* **Problem statement**:
The line containing "- [ ] Implement CDN for static assets" marks the start; repeat it and every following line exactly through the end of the entries.

+-------+

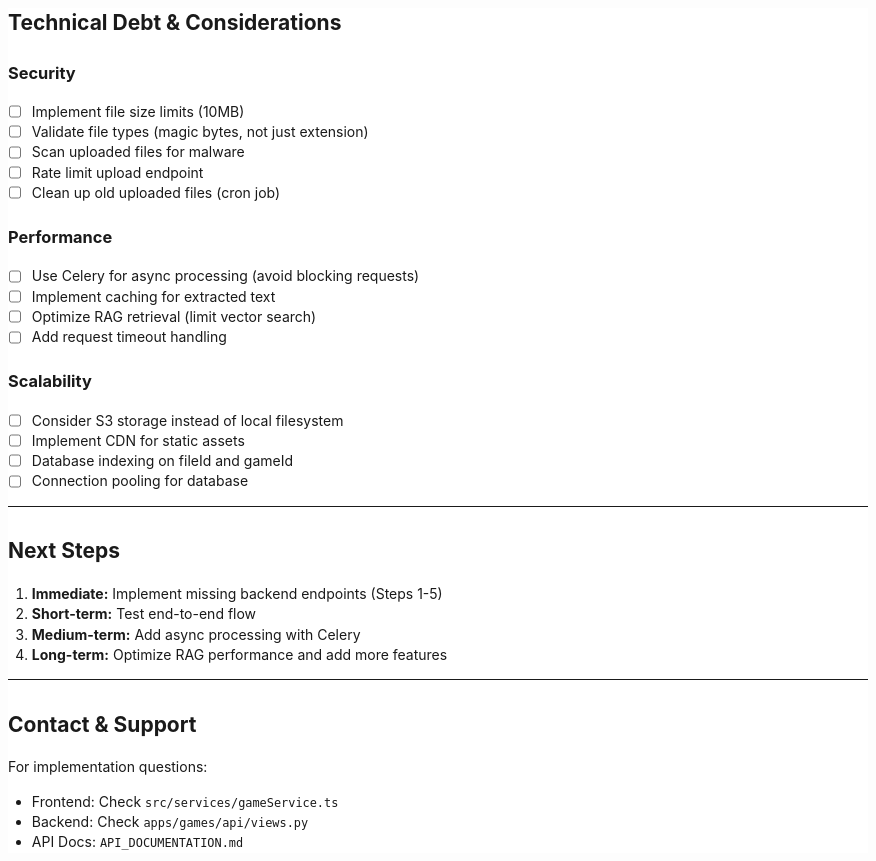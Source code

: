 ## Technical Debt & Considerations

### Security
- [ ] Implement file size limits (10MB)
- [ ] Validate file types (magic bytes, not just extension)
- [ ] Scan uploaded files for malware
- [ ] Rate limit upload endpoint
- [ ] Clean up old uploaded files (cron job)

### Performance
- [ ] Use Celery for async processing (avoid blocking requests)
- [ ] Implement caching for extracted text
- [ ] Optimize RAG retrieval (limit vector search)
- [ ] Add request timeout handling

### Scalability
- [ ] Consider S3 storage instead of local filesystem
- [ ] Implement CDN for static assets
- [ ] Database indexing on fileId and gameId
- [ ] Connection pooling for database

---

## Next Steps

1. **Immediate:** Implement missing backend endpoints (Steps 1-5)
2. **Short-term:** Test end-to-end flow
3. **Medium-term:** Add async processing with Celery
4. **Long-term:** Optimize RAG performance and add more features

---

## Contact & Support

For implementation questions:
- Frontend: Check `src/services/gameService.ts`
- Backend: Check `apps/games/api/views.py`
- API Docs: `API_DOCUMENTATION.md`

+-------+

* **Exercise result**:
- [ ] Implement CDN for static assets
- [ ] Database indexing on fileId and gameId
- [ ] Connection pooling for database

---

## Next Steps

1. **Immediate:** Implement missing backend endpoints (Steps 1-5)
2. **Short-term:** Test end-to-end flow
3. **Medium-term:** Add async processing with Celery
4. **Long-term:** Optimize RAG performance and add more features

---

## Contact & Support

For implementation questions:
- Frontend: Check `src/services/gameService.ts`
- Backend: Check `apps/games/api/views.py`
- API Docs: `API_DOCUMENTATION.md`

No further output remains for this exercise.